I understand that an electron in a periodic potential will be of the form [itex] \phi_k(r) = e^{ik.r}u_k(r) [/itex]. This wavefunction has periodicity of the reciprocal lattice and so the same is true for any physical observable of the electron, such as its energy. However my confusion comes in with the introduction of energy bands.

My book begins off with the introduction of a weak periodic potential to illustrate the formation of band gaps at brillouin zone boundaries (perp. bisectors of a certain reciprocal lattice vector), and how far away from these boundaries there are two energy solutions corresponding to the free electron energies of wavevectors [itex] k [/itex] and [itex] k + G [/itex], G being the reciprocal lattice vector for the previous zone boundary.

This summarises the findings, Vg being low than the free-electron terms (E^0 denotes free-electron energy) corresponds to not being near the zone boundary.
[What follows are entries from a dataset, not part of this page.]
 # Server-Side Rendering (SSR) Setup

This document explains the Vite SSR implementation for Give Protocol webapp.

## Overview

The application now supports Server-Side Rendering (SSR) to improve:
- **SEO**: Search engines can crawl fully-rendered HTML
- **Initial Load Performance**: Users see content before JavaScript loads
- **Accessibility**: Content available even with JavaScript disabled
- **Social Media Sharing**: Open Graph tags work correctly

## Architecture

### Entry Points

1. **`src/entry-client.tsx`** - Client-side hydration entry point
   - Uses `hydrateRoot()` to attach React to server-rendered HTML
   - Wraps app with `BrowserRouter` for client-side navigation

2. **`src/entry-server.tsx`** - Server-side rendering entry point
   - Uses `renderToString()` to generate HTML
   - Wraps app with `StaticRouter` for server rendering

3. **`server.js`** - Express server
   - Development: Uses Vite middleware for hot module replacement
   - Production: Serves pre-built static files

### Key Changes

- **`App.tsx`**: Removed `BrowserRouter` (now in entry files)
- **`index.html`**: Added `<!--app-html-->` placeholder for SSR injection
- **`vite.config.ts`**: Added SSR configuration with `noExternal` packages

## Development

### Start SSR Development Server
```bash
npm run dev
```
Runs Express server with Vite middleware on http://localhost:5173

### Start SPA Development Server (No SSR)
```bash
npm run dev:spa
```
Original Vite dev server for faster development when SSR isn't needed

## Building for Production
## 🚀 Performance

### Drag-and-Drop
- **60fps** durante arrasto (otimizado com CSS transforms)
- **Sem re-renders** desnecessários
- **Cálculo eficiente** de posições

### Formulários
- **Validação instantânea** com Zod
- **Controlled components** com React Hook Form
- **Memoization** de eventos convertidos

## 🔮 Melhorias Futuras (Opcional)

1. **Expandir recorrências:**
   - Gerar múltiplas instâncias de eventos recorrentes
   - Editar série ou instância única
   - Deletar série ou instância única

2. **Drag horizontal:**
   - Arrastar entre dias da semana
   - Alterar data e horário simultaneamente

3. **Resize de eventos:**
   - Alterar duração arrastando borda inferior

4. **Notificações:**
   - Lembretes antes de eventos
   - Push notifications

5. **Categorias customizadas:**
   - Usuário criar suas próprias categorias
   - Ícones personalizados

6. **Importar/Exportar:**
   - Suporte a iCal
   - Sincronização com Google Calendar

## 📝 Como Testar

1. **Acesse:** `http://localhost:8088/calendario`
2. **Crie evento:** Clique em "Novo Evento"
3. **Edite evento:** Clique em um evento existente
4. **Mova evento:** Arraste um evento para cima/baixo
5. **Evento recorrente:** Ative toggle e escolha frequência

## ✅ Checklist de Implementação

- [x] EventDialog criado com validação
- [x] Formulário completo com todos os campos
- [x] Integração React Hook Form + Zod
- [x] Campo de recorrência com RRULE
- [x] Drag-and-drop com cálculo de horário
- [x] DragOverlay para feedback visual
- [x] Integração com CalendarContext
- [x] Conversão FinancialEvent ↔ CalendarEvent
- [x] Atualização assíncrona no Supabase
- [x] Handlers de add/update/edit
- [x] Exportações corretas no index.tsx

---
But how does this any of this tie in with periodicity of the energy in k-space? What does it mean to have two energy eigenvalues for the same k-state? Can I have two electrons occupying the exact same state but in different energy levels? And if far away from a zone boundary of the recip. lattice vector G there correspond to two solutions, then surely there would actually correspond an infinite number of solutions for a specific k because you would be far away from the zone boundary for every recip. lattice vector G.

This;



presents a formulation of the equation above, but it doesn't have periodicity and there doesn't seem to correspond two "solutions" (or infinite if what I said before was correct) to a particular k-value as the equations before showed. I'm honestly confused with what the equations above are trying to explain in relation to band-theory.

How can we talk of periodicity in the energy if the weak periodic potential gives a form of electron energy as shown that diagram above? What is the physical significance of two energy solutions for a particular k-value?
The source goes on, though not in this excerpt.